Document images with source code

____

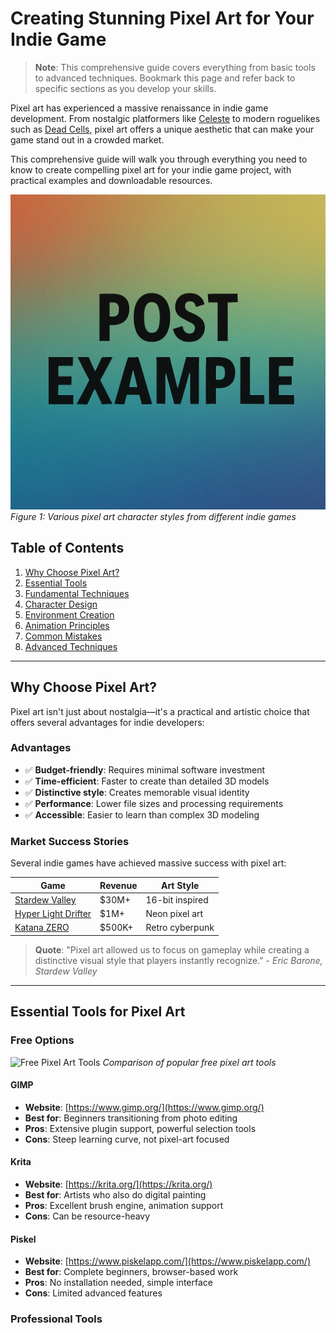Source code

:# Creating Stunning Pixel Art for Your Indie Game

> **Note**: This comprehensive guide covers everything from basic tools to advanced techniques. Bookmark this page and refer back to specific sections as you develop your skills.

Pixel art has experienced a massive renaissance in indie game development. From nostalgic platformers like [Celeste](https://www.celestegame.com/) to modern roguelikes such as [Dead Cells](https://dead-cells.com/), pixel art offers a unique aesthetic that can make your game stand out in a crowded market.

This comprehensive guide will walk you through everything you need to know to create compelling pixel art for your indie game project, with practical examples and downloadable resources.

![Pixel Art Character Examples](./post_image_example.png)
*Figure 1: Various pixel art character styles from different indie games*

## Table of Contents

1. [Why Choose Pixel Art?](#why-choose-pixel-art)
2. [Essential Tools](#essential-tools)
3. [Fundamental Techniques](#fundamental-techniques)
4. [Character Design](#character-design)
5. [Environment Creation](#environment-creation)
6. [Animation Principles](#animation-principles)
7. [Common Mistakes](#common-mistakes)
8. [Advanced Techniques](#advanced-techniques)

---

## Why Choose Pixel Art?

Pixel art isn't just about nostalgia—it's a practical and artistic choice that offers several advantages for indie developers:

### Advantages

- ✅ **Budget-friendly**: Requires minimal software investment
- ✅ **Time-efficient**: Faster to create than detailed 3D models  
- ✅ **Distinctive style**: Creates memorable visual identity
- ✅ **Performance**: Lower file sizes and processing requirements
- ✅ **Accessible**: Easier to learn than complex 3D modeling

### Market Success Stories

Several indie games have achieved massive success with pixel art:

| Game | Revenue | Art Style |
|------|---------|-----------|
| [Stardew Valley](https://www.stardewvalley.net/) | $30M+ | 16-bit inspired |
| [Hyper Light Drifter](https://www.heart-machine.com/) | $1M+ | Neon pixel art |
| [Katana ZERO](https://katanazero.com/) | $500K+ | Retro cyberpunk |

> **Quote**: "Pixel art allowed us to focus on gameplay while creating a distinctive visual style that players instantly recognize." - *Eric Barone, Stardew Valley*

---

## Essential Tools for Pixel Art

### Free Options

![Free Pixel Art Tools](images/free-tools-comparison.png)
*Comparison of popular free pixel art tools*

#### GIMP
- **Website**: [https://www.gimp.org/](https://www.gimp.org/)
- **Best for**: Beginners transitioning from photo editing
- **Pros**: Extensive plugin support, powerful selection tools
- **Cons**: Steep learning curve, not pixel-art focused

#### Krita  
- **Website**: [https://krita.org/](https://krita.org/)
- **Best for**: Artists who also do digital painting
- **Pros**: Excellent brush engine, animation support
- **Cons**: Can be resource-heavy

#### Piskel
- **Website**: [https://www.piskelapp.com/](https://www.piskelapp.com/)
- **Best for**: Complete beginners, browser-based work
- **Pros**: No installation needed, simple interface
- **Cons**: Limited advanced features

### Professional Tools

____

- **Work required**
Repeat exactly, please: transcribe each entry and leave out the pictures.

- **Answer to the exercise**
Source code

:# Creating Stunning Pixel Art for Your Indie Game

> **Note**: This comprehensive guide covers everything from basic tools to advanced techniques. Bookmark this page and refer back to specific sections as you develop your skills.

Pixel art has experienced a massive renaissance in indie game development. From nostalgic platformers like [Celeste](https://www.celestegame.com/) to modern roguelikes such as [Dead Cells](https://dead-cells.com/), pixel art offers a unique aesthetic that can make your game stand out in a crowded market.

This comprehensive guide will walk you through everything you need to know to create compelling pixel art for your indie game project, with practical examples and downloadable resources.

![Pixel Art Character Examples](./post_image_example.png)
*Figure 1: Various pixel art character styles from different indie games*

## Table of Contents

1. [Why Choose Pixel Art?](#why-choose-pixel-art)
2. [Essential Tools](#essential-tools)
3. [Fundamental Techniques](#fundamental-techniques)
4. [Character Design](#character-design)
5. [Environment Creation](#environment-creation)
6. [Animation Principles](#animation-principles)
7. [Common Mistakes](#common-mistakes)
8. [Advanced Techniques](#advanced-techniques)

---

## Why Choose Pixel Art?

Pixel art isn't just about nostalgia—it's a practical and artistic choice that offers several advantages for indie developers:

### Advantages

- ✅ **Budget-friendly**: Requires minimal software investment
- ✅ **Time-efficient**: Faster to create than detailed 3D models  
- ✅ **Distinctive style**: Creates memorable visual identity
- ✅ **Performance**: Lower file sizes and processing requirements
- ✅ **Accessible**: Easier to learn than complex 3D modeling

### Market Success Stories

Several indie games have achieved massive success with pixel art:

| Game | Revenue | Art Style |
|------|---------|-----------|
| [Stardew Valley](https://www.stardewvalley.net/) | $30M+ | 16-bit inspired |
| [Hyper Light Drifter](https://www.heart-machine.com/) | $1M+ | Neon pixel art |
| [Katana ZERO](https://katanazero.com/) | $500K+ | Retro cyberpunk |

> **Quote**: "Pixel art allowed us to focus on gameplay while creating a distinctive visual style that players instantly recognize." - *Eric Barone, Stardew Valley*

---

## Essential Tools for Pixel Art

### Free Options

![Free Pixel Art Tools](images/free-tools-comparison.png)
*Comparison of popular free pixel art tools*

#### GIMP
- **Website**: [https://www.gimp.org/](https://www.gimp.org/)
- **Best for**: Beginners transitioning from photo editing
- **Pros**: Extensive plugin support, powerful selection tools
- **Cons**: Steep learning curve, not pixel-art focused

#### Krita  
- **Website**: [https://krita.org/](https://krita.org/)
- **Best for**: Artists who also do digital painting
- **Pros**: Excellent brush engine, animation support
- **Cons**: Can be resource-heavy

#### Piskel
- **Website**: [https://www.piskelapp.com/](https://www.piskelapp.com/)
- **Best for**: Complete beginners, browser-based work
- **Pros**: No installation needed, simple interface
- **Cons**: Limited advanced features

### Professional Tools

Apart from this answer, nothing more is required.